Activity: For the entries below, the result should be an exact transcription of the lines from the one with "- scss/no-global-function-names - Disabled" up to and including the one with "- block-closing-brace-empty-line-before - Disallows", and only those.

Source texts of formatted documents:
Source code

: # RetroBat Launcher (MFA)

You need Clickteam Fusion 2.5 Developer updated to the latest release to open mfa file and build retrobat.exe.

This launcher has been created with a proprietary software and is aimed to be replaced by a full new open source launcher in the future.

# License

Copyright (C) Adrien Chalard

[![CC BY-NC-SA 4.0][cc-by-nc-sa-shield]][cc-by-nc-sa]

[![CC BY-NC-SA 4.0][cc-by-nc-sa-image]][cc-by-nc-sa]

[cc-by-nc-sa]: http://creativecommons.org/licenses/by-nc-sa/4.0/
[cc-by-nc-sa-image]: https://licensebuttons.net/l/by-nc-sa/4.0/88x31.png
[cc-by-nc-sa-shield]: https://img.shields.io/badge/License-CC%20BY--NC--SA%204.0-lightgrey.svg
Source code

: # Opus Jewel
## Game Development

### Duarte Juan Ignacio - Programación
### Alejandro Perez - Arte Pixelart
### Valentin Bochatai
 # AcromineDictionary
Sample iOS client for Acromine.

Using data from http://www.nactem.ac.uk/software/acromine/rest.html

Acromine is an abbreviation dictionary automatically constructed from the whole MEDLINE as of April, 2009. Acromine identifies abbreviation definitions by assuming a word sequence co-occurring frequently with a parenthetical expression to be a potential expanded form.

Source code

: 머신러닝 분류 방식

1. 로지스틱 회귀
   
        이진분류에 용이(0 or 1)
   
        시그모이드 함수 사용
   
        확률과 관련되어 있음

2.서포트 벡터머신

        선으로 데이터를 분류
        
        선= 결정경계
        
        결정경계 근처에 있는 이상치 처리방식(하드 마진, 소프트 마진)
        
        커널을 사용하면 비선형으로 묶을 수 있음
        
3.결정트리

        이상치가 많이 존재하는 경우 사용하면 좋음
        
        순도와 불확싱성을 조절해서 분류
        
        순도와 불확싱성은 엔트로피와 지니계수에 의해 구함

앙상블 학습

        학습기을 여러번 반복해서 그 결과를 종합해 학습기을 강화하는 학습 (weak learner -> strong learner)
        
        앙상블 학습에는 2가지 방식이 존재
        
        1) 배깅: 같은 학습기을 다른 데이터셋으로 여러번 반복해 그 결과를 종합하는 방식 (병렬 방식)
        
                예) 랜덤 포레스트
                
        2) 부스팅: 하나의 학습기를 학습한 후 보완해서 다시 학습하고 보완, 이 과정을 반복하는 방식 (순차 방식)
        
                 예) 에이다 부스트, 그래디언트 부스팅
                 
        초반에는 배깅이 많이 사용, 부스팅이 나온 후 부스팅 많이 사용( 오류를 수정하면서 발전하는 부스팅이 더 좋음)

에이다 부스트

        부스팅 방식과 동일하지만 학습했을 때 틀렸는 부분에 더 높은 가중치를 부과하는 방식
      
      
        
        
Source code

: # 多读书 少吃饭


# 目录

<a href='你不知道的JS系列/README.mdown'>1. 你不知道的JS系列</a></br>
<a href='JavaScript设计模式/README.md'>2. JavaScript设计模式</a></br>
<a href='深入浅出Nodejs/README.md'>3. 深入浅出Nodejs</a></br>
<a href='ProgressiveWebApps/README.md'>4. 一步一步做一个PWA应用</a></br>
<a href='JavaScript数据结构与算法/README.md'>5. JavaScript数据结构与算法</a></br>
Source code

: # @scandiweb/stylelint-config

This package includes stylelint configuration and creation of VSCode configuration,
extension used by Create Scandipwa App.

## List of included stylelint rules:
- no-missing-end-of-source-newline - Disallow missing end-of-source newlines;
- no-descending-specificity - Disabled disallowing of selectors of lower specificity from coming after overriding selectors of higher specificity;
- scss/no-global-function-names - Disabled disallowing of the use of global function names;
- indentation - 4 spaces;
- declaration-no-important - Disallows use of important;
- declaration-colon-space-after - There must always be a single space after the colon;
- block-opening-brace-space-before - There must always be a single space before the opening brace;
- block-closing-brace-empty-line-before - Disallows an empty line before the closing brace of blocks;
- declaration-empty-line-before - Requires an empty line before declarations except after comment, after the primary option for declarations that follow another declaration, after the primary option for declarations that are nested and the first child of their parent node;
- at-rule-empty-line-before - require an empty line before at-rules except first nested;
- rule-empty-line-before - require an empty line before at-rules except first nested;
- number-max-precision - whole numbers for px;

Your solution:
- scss/no-global-function-names - Disabled disallowing of the use of global function names;
- indentation - 4 spaces;
- declaration-no-important - Disallows use of important;
- declaration-colon-space-after - There must always be a single space after the colon;
- block-opening-brace-space-before - There must always be a single space before the opening brace;
- block-closing-brace-empty-line-before - Disallows an empty line before the closing brace of blocks;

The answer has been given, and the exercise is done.